§ Data for review

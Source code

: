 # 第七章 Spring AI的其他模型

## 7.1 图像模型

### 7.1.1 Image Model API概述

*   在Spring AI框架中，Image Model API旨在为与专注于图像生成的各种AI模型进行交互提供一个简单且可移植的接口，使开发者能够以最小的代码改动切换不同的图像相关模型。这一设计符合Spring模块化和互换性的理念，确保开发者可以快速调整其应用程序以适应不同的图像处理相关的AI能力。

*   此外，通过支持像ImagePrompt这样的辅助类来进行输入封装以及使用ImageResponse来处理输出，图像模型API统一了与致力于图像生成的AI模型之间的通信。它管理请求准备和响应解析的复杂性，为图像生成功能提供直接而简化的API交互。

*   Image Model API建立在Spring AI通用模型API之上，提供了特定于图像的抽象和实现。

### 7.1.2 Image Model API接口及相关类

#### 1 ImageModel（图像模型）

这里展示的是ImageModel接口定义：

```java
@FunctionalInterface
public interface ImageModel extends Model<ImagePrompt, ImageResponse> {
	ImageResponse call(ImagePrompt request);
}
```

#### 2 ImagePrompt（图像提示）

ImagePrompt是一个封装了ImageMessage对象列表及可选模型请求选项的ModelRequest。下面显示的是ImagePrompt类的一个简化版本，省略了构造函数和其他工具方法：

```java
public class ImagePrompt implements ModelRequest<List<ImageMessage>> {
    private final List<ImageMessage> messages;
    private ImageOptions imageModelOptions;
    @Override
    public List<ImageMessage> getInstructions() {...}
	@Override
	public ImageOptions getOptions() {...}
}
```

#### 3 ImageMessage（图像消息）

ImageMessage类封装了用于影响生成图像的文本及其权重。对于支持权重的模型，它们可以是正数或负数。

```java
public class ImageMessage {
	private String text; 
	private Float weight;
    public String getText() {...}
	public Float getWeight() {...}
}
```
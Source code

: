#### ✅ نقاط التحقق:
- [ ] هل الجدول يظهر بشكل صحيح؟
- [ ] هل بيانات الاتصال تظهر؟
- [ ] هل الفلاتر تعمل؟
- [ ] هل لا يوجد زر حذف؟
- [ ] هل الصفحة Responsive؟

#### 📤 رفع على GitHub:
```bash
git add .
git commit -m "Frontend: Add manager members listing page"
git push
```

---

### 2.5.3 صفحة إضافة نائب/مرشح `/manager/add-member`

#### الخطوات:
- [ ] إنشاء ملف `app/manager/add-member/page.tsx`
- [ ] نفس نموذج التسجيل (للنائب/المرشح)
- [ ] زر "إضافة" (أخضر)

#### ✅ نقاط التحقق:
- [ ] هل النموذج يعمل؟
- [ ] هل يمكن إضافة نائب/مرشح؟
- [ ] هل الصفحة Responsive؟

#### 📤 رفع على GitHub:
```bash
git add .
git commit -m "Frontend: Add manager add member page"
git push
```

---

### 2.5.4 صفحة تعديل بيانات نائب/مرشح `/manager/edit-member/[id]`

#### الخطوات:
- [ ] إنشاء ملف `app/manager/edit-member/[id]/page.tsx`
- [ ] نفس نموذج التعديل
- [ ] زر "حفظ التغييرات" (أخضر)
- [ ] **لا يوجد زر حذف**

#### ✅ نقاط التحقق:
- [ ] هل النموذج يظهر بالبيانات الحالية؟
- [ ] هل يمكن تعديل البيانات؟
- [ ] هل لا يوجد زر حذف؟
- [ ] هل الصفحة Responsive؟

§ Task to carry out
Each line in the records above that contains the word "Frontend" must be copied.

§ Task result
git commit -m "Frontend: Add manager members listing page"
git commit -m "Frontend: Add manager add member page"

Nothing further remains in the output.